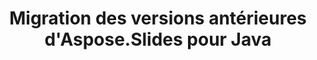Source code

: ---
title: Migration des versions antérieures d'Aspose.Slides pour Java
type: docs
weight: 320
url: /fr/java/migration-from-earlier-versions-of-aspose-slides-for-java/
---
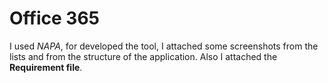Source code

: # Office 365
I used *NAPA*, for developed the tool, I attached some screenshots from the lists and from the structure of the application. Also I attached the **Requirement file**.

################

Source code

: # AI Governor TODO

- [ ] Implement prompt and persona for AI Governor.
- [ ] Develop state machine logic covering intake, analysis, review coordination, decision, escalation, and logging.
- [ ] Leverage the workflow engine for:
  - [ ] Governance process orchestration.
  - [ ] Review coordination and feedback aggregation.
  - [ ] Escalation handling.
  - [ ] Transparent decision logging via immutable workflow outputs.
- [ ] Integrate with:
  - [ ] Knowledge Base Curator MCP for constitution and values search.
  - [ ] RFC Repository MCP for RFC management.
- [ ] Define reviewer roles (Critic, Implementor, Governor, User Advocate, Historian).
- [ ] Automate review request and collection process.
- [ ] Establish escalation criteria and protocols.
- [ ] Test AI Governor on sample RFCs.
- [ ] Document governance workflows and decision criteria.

################

What you will do:
Leave out every line above except those from the line with "- [ ] Governance process orchestration." up to and including the line with "- [ ] Document", and copy those exactly.

Your solution:
  - [ ] Governance process orchestration.
  - [ ] Review coordination and feedback aggregation.
  - [ ] Escalation handling.
  - [ ] Transparent decision logging via immutable workflow outputs.
- [ ] Integrate with:
  - [ ] Knowledge Base Curator MCP for constitution and values search.
  - [ ] RFC Repository MCP for RFC management.
- [ ] Define reviewer roles (Critic, Implementor, Governor, User Advocate, Historian).
- [ ] Automate review request and collection process.
- [ ] Establish escalation criteria and protocols.
- [ ] Test AI Governor on sample RFCs.
- [ ] Document governance workflows and decision criteria.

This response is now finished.